Kültür Merkezindeki toplantının açış konuşmasını yapan CHP İl Başkanı Av. Ahmet Önal Ankara´dan gelen Milletvekili misafirlere kendilerini onurlandırdıkları için teşekkürlerini sundu. Salondaki Halka ve Partililere toplantıya gelmelerinden dolayı CHP olarak teşekkürlerini bildirdi. Önal ?Söylemleri ile yaptıkları asla birbirine uymayan bir AKP iktidarı ile 13 yıldır sözde yönetiliyoruz. Gerek sosyal yaşamda gerek siyasi yaşamda Ekonomi, Özgürlük ve bağımsız yargı, Demokrasi ve Sosyal Devlet yapısında Ülkeyi ne hale getirdikleri ortada. Bizler Çanakkale de Avrupa´yı yenerek dize getirmiş Atalarımızın torunlarıyız. Ama ne var ki bu ülkede Cehaleti yenemedik, bu nedenledir ki bugün 13 yıldır AKP İktidarı devam ede gelmektedir. Bundan kurtulma zamanı gelmiştir. Bunun için diyorum ki tek adres var. O da CHP´dir? dedi.

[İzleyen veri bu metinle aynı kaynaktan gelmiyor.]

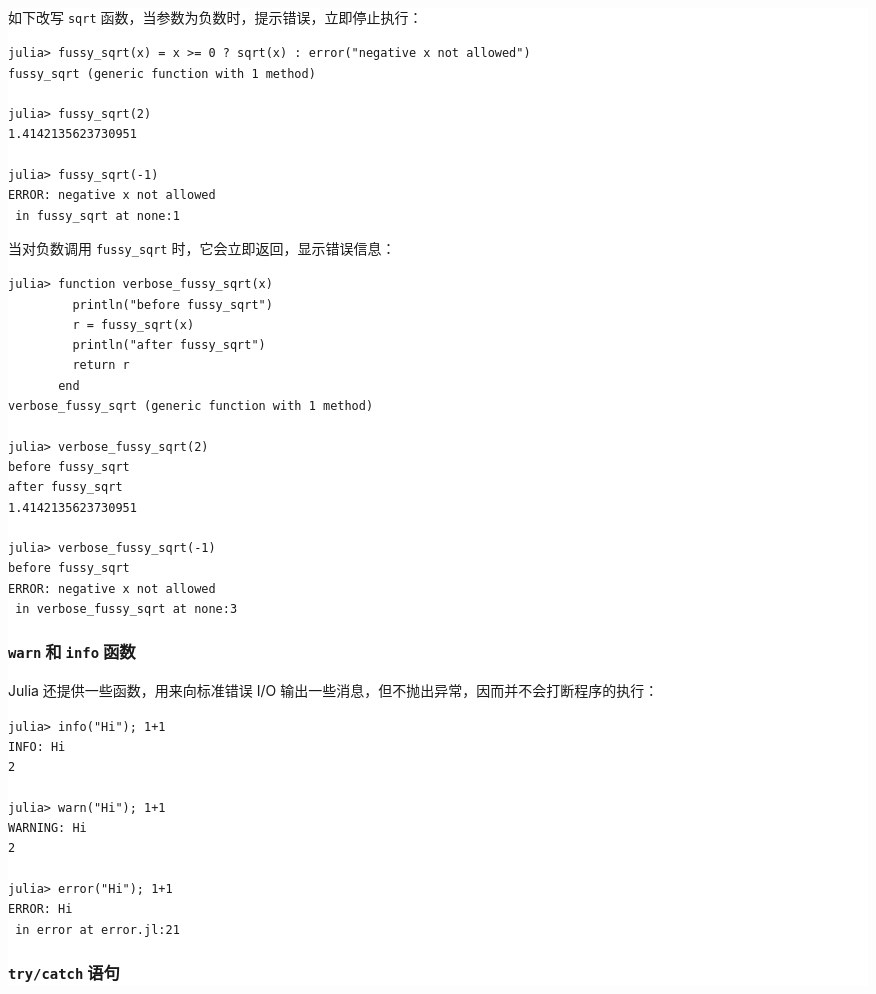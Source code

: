 如下改写 `sqrt` 函数，当参数为负数时，提示错误，立即停止执行：

```
julia> fussy_sqrt(x) = x >= 0 ? sqrt(x) : error("negative x not allowed")
fussy_sqrt (generic function with 1 method)

julia> fussy_sqrt(2)
1.4142135623730951

julia> fussy_sqrt(-1)
ERROR: negative x not allowed
 in fussy_sqrt at none:1
```

当对负数调用 `fussy_sqrt` 时，它会立即返回，显示错误信息：

```
julia> function verbose_fussy_sqrt(x)
         println("before fussy_sqrt")
         r = fussy_sqrt(x)
         println("after fussy_sqrt")
         return r
       end
verbose_fussy_sqrt (generic function with 1 method)

julia> verbose_fussy_sqrt(2)
before fussy_sqrt
after fussy_sqrt
1.4142135623730951

julia> verbose_fussy_sqrt(-1)
before fussy_sqrt
ERROR: negative x not allowed
 in verbose_fussy_sqrt at none:3
```

### `warn` 和 `info` 函数

Julia 还提供一些函数，用来向标准错误 I/O 输出一些消息，但不抛出异常，因而并不会打断程序的执行：

```
julia> info("Hi"); 1+1
INFO: Hi
2

julia> warn("Hi"); 1+1
WARNING: Hi
2

julia> error("Hi"); 1+1
ERROR: Hi
 in error at error.jl:21
```

### `try/catch` 语句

CUMHURİYETİ AYAKLAR ALTINA ALDIRMAYIZ

CHP Kırıkkale İl Yönetim Kurul Üyesi Av Onur Yüksel Bozdoğan ise ?Bizler CHP´liler olarak bu Ülkenin Kurucu iradesinin ayaklar altına alınmasına izin vermeyiz. Bizler hiçbir zaman ırkçı, mezhepçi, cinsiyetçi ve savaş yanlısı olmadık ve olamayız. Zorunlu olmadıkça savaşın cinayet olduğuna inandık. Bizler ?Yurtta sulh cihanda sulh ?diyen devrimci Mutafa Kemalleriz, Bizler Öldürülen Uğur Mumcu, Muammer Aksoy, Bahriye Üç ok, Ahmet Taner Kışlalı, Turan Dursun ve Abdi İpekçiyiz. Bizler asılan Deniz Gezmiş ve Erdal Ereniz. Bizler gerektiğinde Milliyetçiliği Egenin serin sularına, Afyonun haşhaş tarlalarına Kıbrıs´ın Beş parmak dağlarına yazanlarız. Bizler Silahtan beslenmeyiz. En büyük silahımız dilimiz, kalemimiz, kararlılığımızdır? dedi.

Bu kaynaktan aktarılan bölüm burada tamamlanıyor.